Re: [PATCH 2/4] arch: Add lightweight memory barriers fast_rmb() and fast_wmb()

From: Paul E. McKenney <hidden>
Date: 2014-11-17 23:55:00
Also in: linux-arch, lkml

On Mon, Nov 17, 2014 at 01:11:57PM -0800, Alexander Duyck wrote:

On 11/17/2014 12:18 PM, Paul E. McKenney wrote:

quoted

On Mon, Nov 17, 2014 at 09:18:13AM -0800, Alexander Duyck wrote:

quoted

There are a number of situations where the mandatory barriers rmb() and
wmb() are used to order memory/memory operations in the device drivers
and those barriers are much heavier than they actually need to be.  For
example in the case of PowerPC wmb() calls the heavy-weight sync
instruction when for memory/memory operations all that is really needed is
an lsync or eieio instruction.

Is this still the case if one of the memory operations is MMIO?  Last
I knew, it was not.

This barrier is not meant for use in MMIO operations, for that you
still need a full barrier as I call out in the documentation
section. What the barrier does is allow for a lightweight barrier
for accesses to coherent system memory. So for example many device
drivers have to perform a read of the descriptor to see if the
device is done with it. We need an rmb() following that check to
prevent any other accesses.

Right now on x86 that rmb() becomes an lfence instruction and is
quite expensive, and as it turns out we don't need it since the x86
doesn't reorder reads.

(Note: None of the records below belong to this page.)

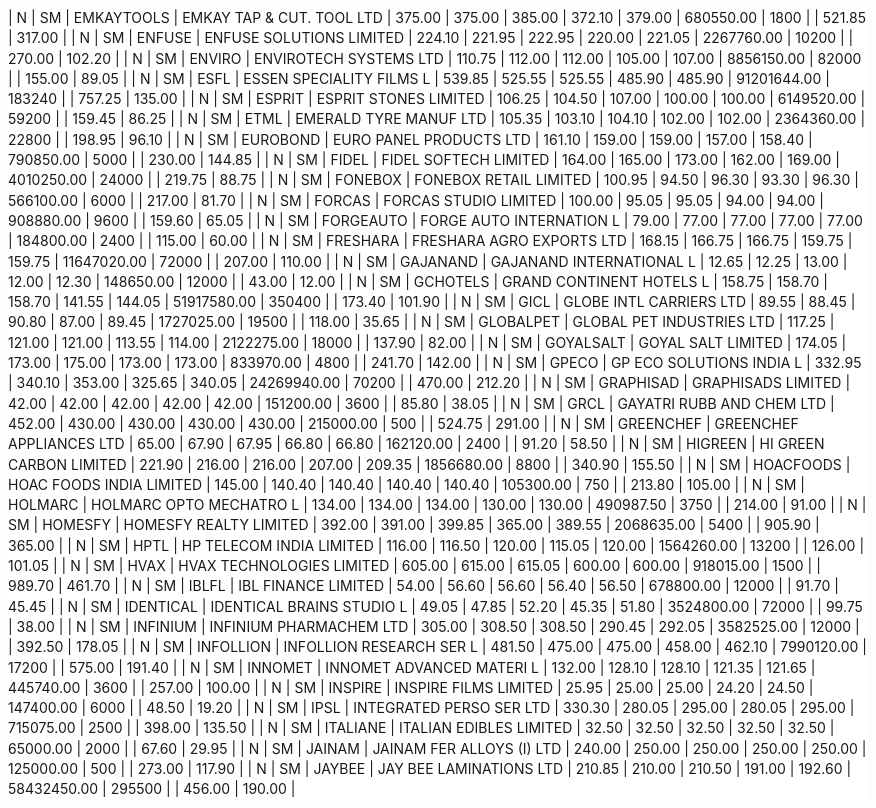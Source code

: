 | N | SM | EMKAYTOOLS | EMKAY TAP & CUT. TOOL LTD | 375.00 | 375.00 | 385.00 | 372.10 | 379.00 | 680550.00 | 1800 |  | 521.85 | 317.00 |
| N | SM | ENFUSE | ENFUSE SOLUTIONS LIMITED | 224.10 | 221.95 | 222.95 | 220.00 | 221.05 | 2267760.00 | 10200 |  | 270.00 | 102.20 |
| N | SM | ENVIRO | ENVIROTECH SYSTEMS LTD | 110.75 | 112.00 | 112.00 | 105.00 | 107.00 | 8856150.00 | 82000 |  | 155.00 | 89.05 |
| N | SM | ESFL | ESSEN SPECIALITY FILMS L | 539.85 | 525.55 | 525.55 | 485.90 | 485.90 | 91201644.00 | 183240 |  | 757.25 | 135.00 |
| N | SM | ESPRIT | ESPRIT STONES LIMITED | 106.25 | 104.50 | 107.00 | 100.00 | 100.00 | 6149520.00 | 59200 |  | 159.45 | 86.25 |
| N | SM | ETML | EMERALD TYRE MANUF LTD | 105.35 | 103.10 | 104.10 | 102.00 | 102.00 | 2364360.00 | 22800 |  | 198.95 | 96.10 |
| N | SM | EUROBOND | EURO PANEL PRODUCTS LTD | 161.10 | 159.00 | 159.00 | 157.00 | 158.40 | 790850.00 | 5000 |  | 230.00 | 144.85 |
| N | SM | FIDEL | FIDEL SOFTECH LIMITED | 164.00 | 165.00 | 173.00 | 162.00 | 169.00 | 4010250.00 | 24000 |  | 219.75 | 88.75 |
| N | SM | FONEBOX | FONEBOX RETAIL LIMITED | 100.95 | 94.50 | 96.30 | 93.30 | 96.30 | 566100.00 | 6000 |  | 217.00 | 81.70 |
| N | SM | FORCAS | FORCAS STUDIO LIMITED | 100.00 | 95.05 | 95.05 | 94.00 | 94.00 | 908880.00 | 9600 |  | 159.60 | 65.05 |
| N | SM | FORGEAUTO | FORGE AUTO INTERNATION L | 79.00 | 77.00 | 77.00 | 77.00 | 77.00 | 184800.00 | 2400 |  | 115.00 | 60.00 |
| N | SM | FRESHARA | FRESHARA AGRO EXPORTS LTD | 168.15 | 166.75 | 166.75 | 159.75 | 159.75 | 11647020.00 | 72000 |  | 207.00 | 110.00 |
| N | SM | GAJANAND | GAJANAND INTERNATIONAL L | 12.65 | 12.25 | 13.00 | 12.00 | 12.30 | 148650.00 | 12000 |  | 43.00 | 12.00 |
| N | SM | GCHOTELS | GRAND CONTINENT HOTELS L | 158.75 | 158.70 | 158.70 | 141.55 | 144.05 | 51917580.00 | 350400 |  | 173.40 | 101.90 |
| N | SM | GICL | GLOBE INTL CARRIERS LTD | 89.55 | 88.45 | 90.80 | 87.00 | 89.45 | 1727025.00 | 19500 |  | 118.00 | 35.65 |
| N | SM | GLOBALPET | GLOBAL PET INDUSTRIES LTD | 117.25 | 121.00 | 121.00 | 113.55 | 114.00 | 2122275.00 | 18000 |  | 137.90 | 82.00 |
| N | SM | GOYALSALT | GOYAL SALT LIMITED | 174.05 | 173.00 | 175.00 | 173.00 | 173.00 | 833970.00 | 4800 |  | 241.70 | 142.00 |
| N | SM | GPECO | GP ECO SOLUTIONS INDIA L | 332.95 | 340.10 | 353.00 | 325.65 | 340.05 | 24269940.00 | 70200 |  | 470.00 | 212.20 |
| N | SM | GRAPHISAD | GRAPHISADS LIMITED | 42.00 | 42.00 | 42.00 | 42.00 | 42.00 | 151200.00 | 3600 |  | 85.80 | 38.05 |
| N | SM | GRCL | GAYATRI RUBB AND CHEM LTD | 452.00 | 430.00 | 430.00 | 430.00 | 430.00 | 215000.00 | 500 |  | 524.75 | 291.00 |
| N | SM | GREENCHEF | GREENCHEF APPLIANCES LTD | 65.00 | 67.90 | 67.95 | 66.80 | 66.80 | 162120.00 | 2400 |  | 91.20 | 58.50 |
| N | SM | HIGREEN | HI GREEN CARBON LIMITED | 221.90 | 216.00 | 216.00 | 207.00 | 209.35 | 1856680.00 | 8800 |  | 340.90 | 155.50 |
| N | SM | HOACFOODS | HOAC FOODS INDIA LIMITED | 145.00 | 140.40 | 140.40 | 140.40 | 140.40 | 105300.00 | 750 |  | 213.80 | 105.00 |
| N | SM | HOLMARC | HOLMARC OPTO MECHATRO L | 134.00 | 134.00 | 134.00 | 130.00 | 130.00 | 490987.50 | 3750 |  | 214.00 | 91.00 |
| N | SM | HOMESFY | HOMESFY REALTY LIMITED | 392.00 | 391.00 | 399.85 | 365.00 | 389.55 | 2068635.00 | 5400 |  | 905.90 | 365.00 |
| N | SM | HPTL | HP TELECOM INDIA LIMITED | 116.00 | 116.50 | 120.00 | 115.05 | 120.00 | 1564260.00 | 13200 |  | 126.00 | 101.05 |
| N | SM | HVAX | HVAX TECHNOLOGIES LIMITED | 605.00 | 615.00 | 615.05 | 600.00 | 600.00 | 918015.00 | 1500 |  | 989.70 | 461.70 |
| N | SM | IBLFL | IBL FINANCE LIMITED | 54.00 | 56.60 | 56.60 | 56.40 | 56.50 | 678800.00 | 12000 |  | 91.70 | 45.45 |
| N | SM | IDENTICAL | IDENTICAL BRAINS STUDIO L | 49.05 | 47.85 | 52.20 | 45.35 | 51.80 | 3524800.00 | 72000 |  | 99.75 | 38.00 |
| N | SM | INFINIUM | INFINIUM PHARMACHEM LTD | 305.00 | 308.50 | 308.50 | 290.45 | 292.05 | 3582525.00 | 12000 |  | 392.50 | 178.05 |
| N | SM | INFOLLION | INFOLLION RESEARCH SER L | 481.50 | 475.00 | 475.00 | 458.00 | 462.10 | 7990120.00 | 17200 |  | 575.00 | 191.40 |
| N | SM | INNOMET | INNOMET ADVANCED MATERI L | 132.00 | 128.10 | 128.10 | 121.35 | 121.65 | 445740.00 | 3600 |  | 257.00 | 100.00 |
| N | SM | INSPIRE | INSPIRE FILMS LIMITED | 25.95 | 25.00 | 25.00 | 24.20 | 24.50 | 147400.00 | 6000 |  | 48.50 | 19.20 |
| N | SM | IPSL | INTEGRATED PERSO SER LTD | 330.30 | 280.05 | 295.00 | 280.05 | 295.00 | 715075.00 | 2500 |  | 398.00 | 135.50 |
| N | SM | ITALIANE | ITALIAN EDIBLES LIMITED | 32.50 | 32.50 | 32.50 | 32.50 | 32.50 | 65000.00 | 2000 |  | 67.60 | 29.95 |
| N | SM | JAINAM | JAINAM FER ALLOYS (I) LTD | 240.00 | 250.00 | 250.00 | 250.00 | 250.00 | 125000.00 | 500 |  | 273.00 | 117.90 |
| N | SM | JAYBEE | JAY BEE LAMINATIONS LTD | 210.85 | 210.00 | 210.50 | 191.00 | 192.60 | 58432450.00 | 295500 |  | 456.00 | 190.00 |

The same kind of thing applies to PowerPC,
only in that case we use a sync when what we really need is a
lwsync.

Would it make sense to have a memory barrier that enforced the
non-store-buffer orderings, that is prior reads before later
reads and writes and prior writes before later writes?  This was
discussed earlier this year ((http://lwn.net/Articles/586838/,
https://lwn.net/Articles/588300/).  If I recall correctly, one of
the biggest obstacles was the name.  ;-)

quoted

This commit adds a fast (and loose) version of the mandatory memory
barriers rmb() and wmb().  The prefix to the name is actually based on the
version of the functions that already exist in the mips and tile trees.
However I thought it applicable since it gets at what we are trying to
accomplish with these barriers and somethat implies their risky nature.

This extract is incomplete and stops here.